When you research budgeting, you’ll notice that everyone has an opinion on which budgeting strategy works best, but a good starting point for beginners is the 50/30/20 rule.
If you want to learn how to budget using the 50/30/20 rule, this guide is for you.
What is the 50/30/20 budgeting rule?
The 50/30/20 rule is a popular budgeting strategy created by US Senator Elizabeth Warren and Amelia Warren Tyagi in their book, All Your Worth: The Ultimate Lifetime Money Plan.
You allocate your after-tax income into three groups: 50% for needs, 30% for wants, and 20% for savings or debt repayments.
The 50/30/20 rule helps you prioritize what you need to pay while also helping you to reduce spending in other areas so that you can put more money towards debts or savings.
For example, if your monthly take-home pay is $2,500, you would spend $1,250 on needs, $750 on wants and $500 on savings.
How to create a budget plan using the 50/30/20 rule
The 50/30/20 rule is as simple as it sounds; it’s a straightforward process that divides your income into three simple categories.
Budget 50% for needs
Needs are the expenses you need to pay from every paycheque before anything else. Among other things, these expenses put food on the table, keep a roof over your head, and provide light and warmth.
Your needs may include some of the following:
- Rent or mortgage payments
- Bills and utilities
- Child care
- Minimum debt repayments (e.g. credit card bill)
The aim is to ensure you can pay for everything you need to survive with half of your paycheque. If you are spending more, look for ways to reduce expenses that go up and down regularly, such as groceries, utilities and transportation.
For ways to save money, try some of these money-saving tips. If you’re struggling to meet your debt repayments, check out our guide on how to get out of debt.

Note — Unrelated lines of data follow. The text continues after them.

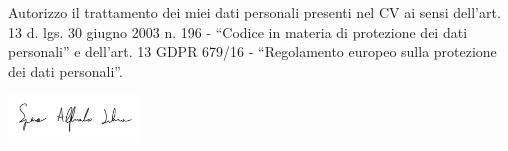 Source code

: \documentclass[9pt]{developercv} %
\begin{document}


\vfill
\footnotesize{Autorizzo il trattamento dei miei dati personali presenti nel CV ai sensi dell'art. 13 d. lgs. 30 giugno 2003 n. 196 - “Codice in materia di protezione
dei dati personali” e dell'art. 13 GDPR 679/16 - “Regolamento europeo sulla protezione dei dati personali”.}

\begin{flushright}
	\includegraphics[width=3.5cm]{images/firma.png}
\end{flushright}
\end{document}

If you have yearly expenses, spread the costs over your monthly budget by dividing the total by twelve.
Budget 30% for wants
Wants are your non-essential spending, such as:
- Eating out and takeout
- Entertainment (e.g. movies and sports tickets)
- Going out with friends
Once you start to categorize your spending, you will notice that many ‘needs’ are really ‘wants.’
Some grocery items might be a luxury rather than a necessity, and a cheaper alternative to an Uber is walking, biking or riding the streetcar.
Try to spend less than 30% on wants so you can put the extra money into your savings.
Budget 20% for savings or repaying debt
After caring for your basic needs and wants, you can allocate the leftover money to savings or clearing your debts. Ideally, try to save 20% of your paycheque.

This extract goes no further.